Produce word for word the lines of the data below running from the one that has "To craft a magical" to the one that has "A magical tattoo has", inclusive, and no others.

⁂

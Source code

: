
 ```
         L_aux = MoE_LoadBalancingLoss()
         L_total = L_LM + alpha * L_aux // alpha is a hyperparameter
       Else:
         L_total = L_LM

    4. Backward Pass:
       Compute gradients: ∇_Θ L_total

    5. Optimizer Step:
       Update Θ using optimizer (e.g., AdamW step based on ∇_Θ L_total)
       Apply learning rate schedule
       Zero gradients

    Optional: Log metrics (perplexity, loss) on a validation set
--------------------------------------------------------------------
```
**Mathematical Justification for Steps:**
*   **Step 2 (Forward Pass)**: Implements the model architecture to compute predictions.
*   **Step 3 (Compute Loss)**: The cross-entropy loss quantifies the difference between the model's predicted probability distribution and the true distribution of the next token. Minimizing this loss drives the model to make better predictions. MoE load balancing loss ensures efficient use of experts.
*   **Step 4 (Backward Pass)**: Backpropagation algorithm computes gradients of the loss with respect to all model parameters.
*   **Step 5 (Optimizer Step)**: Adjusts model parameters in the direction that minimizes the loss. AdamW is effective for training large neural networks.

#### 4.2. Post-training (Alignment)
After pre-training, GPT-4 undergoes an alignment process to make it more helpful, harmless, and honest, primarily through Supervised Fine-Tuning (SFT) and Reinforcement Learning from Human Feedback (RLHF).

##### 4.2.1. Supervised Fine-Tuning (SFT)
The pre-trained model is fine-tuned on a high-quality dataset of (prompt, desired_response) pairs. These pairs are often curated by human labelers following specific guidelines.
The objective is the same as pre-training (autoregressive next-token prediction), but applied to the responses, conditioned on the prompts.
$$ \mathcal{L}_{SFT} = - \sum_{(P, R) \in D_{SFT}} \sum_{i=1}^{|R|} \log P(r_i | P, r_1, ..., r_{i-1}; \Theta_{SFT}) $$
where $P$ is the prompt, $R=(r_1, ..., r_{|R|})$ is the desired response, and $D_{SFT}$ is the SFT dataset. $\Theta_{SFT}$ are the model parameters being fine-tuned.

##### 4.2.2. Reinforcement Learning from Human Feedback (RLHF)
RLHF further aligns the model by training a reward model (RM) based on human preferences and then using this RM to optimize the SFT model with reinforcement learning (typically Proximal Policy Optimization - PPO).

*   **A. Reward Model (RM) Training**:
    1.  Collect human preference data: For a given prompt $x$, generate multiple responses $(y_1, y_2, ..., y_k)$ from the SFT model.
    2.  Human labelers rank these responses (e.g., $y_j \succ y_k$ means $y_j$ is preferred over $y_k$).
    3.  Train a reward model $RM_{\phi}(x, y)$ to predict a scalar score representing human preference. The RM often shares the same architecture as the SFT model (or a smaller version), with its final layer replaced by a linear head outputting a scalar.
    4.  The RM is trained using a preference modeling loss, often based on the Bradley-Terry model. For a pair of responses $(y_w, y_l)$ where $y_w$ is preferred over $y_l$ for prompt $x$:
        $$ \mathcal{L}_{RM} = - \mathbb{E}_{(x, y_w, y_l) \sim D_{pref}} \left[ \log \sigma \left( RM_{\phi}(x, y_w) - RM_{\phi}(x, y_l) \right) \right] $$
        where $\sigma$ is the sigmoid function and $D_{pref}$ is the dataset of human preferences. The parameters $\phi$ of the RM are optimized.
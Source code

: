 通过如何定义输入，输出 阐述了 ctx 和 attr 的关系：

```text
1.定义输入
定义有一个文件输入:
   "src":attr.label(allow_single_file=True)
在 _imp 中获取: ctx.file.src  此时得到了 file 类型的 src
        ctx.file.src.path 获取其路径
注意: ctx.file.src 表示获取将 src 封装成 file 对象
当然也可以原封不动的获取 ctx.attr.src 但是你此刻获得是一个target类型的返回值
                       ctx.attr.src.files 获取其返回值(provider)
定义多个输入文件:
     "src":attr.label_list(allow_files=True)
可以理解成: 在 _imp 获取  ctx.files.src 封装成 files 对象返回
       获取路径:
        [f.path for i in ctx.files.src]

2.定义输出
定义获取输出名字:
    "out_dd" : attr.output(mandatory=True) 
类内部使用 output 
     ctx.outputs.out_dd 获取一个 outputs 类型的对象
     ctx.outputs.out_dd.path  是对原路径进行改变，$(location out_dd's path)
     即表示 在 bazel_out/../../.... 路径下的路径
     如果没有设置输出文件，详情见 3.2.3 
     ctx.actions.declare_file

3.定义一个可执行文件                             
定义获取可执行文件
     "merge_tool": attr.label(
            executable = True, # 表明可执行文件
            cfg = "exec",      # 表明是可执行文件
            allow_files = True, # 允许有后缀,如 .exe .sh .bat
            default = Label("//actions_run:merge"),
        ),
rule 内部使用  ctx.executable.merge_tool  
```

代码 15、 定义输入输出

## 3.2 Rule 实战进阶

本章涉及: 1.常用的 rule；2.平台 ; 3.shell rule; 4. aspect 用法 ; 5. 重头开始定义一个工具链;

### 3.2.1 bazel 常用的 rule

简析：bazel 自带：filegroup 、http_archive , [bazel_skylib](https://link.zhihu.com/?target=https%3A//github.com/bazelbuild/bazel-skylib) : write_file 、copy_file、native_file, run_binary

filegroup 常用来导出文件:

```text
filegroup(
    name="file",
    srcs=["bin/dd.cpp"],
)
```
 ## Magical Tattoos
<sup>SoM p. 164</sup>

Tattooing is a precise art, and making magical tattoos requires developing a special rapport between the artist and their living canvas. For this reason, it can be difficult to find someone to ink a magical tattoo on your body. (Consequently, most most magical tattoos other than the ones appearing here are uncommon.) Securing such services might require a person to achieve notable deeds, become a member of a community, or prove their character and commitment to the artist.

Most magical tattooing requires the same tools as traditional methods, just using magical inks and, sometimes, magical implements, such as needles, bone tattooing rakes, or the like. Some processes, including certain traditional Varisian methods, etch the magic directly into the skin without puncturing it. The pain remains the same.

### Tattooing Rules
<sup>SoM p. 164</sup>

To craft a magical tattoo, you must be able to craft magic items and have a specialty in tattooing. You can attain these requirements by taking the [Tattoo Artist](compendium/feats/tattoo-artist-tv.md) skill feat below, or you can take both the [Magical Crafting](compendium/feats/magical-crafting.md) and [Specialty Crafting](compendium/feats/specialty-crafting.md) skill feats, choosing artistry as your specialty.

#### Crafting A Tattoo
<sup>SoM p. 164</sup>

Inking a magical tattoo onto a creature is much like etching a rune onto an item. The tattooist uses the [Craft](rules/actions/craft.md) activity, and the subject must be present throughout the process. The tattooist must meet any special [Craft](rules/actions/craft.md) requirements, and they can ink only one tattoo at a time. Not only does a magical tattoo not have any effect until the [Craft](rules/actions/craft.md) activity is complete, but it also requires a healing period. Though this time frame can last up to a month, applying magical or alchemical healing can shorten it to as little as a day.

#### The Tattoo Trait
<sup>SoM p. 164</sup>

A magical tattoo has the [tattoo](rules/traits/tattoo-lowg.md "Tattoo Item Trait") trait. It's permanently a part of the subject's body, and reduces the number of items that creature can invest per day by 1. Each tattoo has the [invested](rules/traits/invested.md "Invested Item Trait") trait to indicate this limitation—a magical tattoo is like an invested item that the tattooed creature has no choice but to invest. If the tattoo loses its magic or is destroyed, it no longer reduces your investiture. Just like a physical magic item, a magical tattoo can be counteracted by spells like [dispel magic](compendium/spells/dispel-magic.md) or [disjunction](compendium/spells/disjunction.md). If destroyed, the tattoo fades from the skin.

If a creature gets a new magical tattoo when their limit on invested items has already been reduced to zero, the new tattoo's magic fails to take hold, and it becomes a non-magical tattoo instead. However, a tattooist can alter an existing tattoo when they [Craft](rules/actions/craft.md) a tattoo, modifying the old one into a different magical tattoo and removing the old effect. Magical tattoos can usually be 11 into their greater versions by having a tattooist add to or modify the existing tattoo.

⁂

## Solution to the problem
To craft a magical tattoo, you must be able to craft magic items and have a specialty in tattooing. You can attain these requirements by taking the [Tattoo Artist](compendium/feats/tattoo-artist-tv.md) skill feat below, or you can take both the [Magical Crafting](compendium/feats/magical-crafting.md) and [Specialty Crafting](compendium/feats/specialty-crafting.md) skill feats, choosing artistry as your specialty.

#### Crafting A Tattoo
<sup>SoM p. 164</sup>

Inking a magical tattoo onto a creature is much like etching a rune onto an item. The tattooist uses the [Craft](rules/actions/craft.md) activity, and the subject must be present throughout the process. The tattooist must meet any special [Craft](rules/actions/craft.md) requirements, and they can ink only one tattoo at a time. Not only does a magical tattoo not have any effect until the [Craft](rules/actions/craft.md) activity is complete, but it also requires a healing period. Though this time frame can last up to a month, applying magical or alchemical healing can shorten it to as little as a day.

#### The Tattoo Trait
<sup>SoM p. 164</sup>

A magical tattoo has the [tattoo](rules/traits/tattoo-lowg.md "Tattoo Item Trait") trait. It's permanently a part of the subject's body, and reduces the number of items that creature can invest per day by 1. Each tattoo has the [invested](rules/traits/invested.md "Invested Item Trait") trait to indicate this limitation—a magical tattoo is like an invested item that the tattooed creature has no choice but to invest. If the tattoo loses its magic or is destroyed, it no longer reduces your investiture. Just like a physical magic item, a magical tattoo can be counteracted by spells like [dispel magic](compendium/spells/dispel-magic.md) or [disjunction](compendium/spells/disjunction.md). If destroyed, the tattoo fades from the skin.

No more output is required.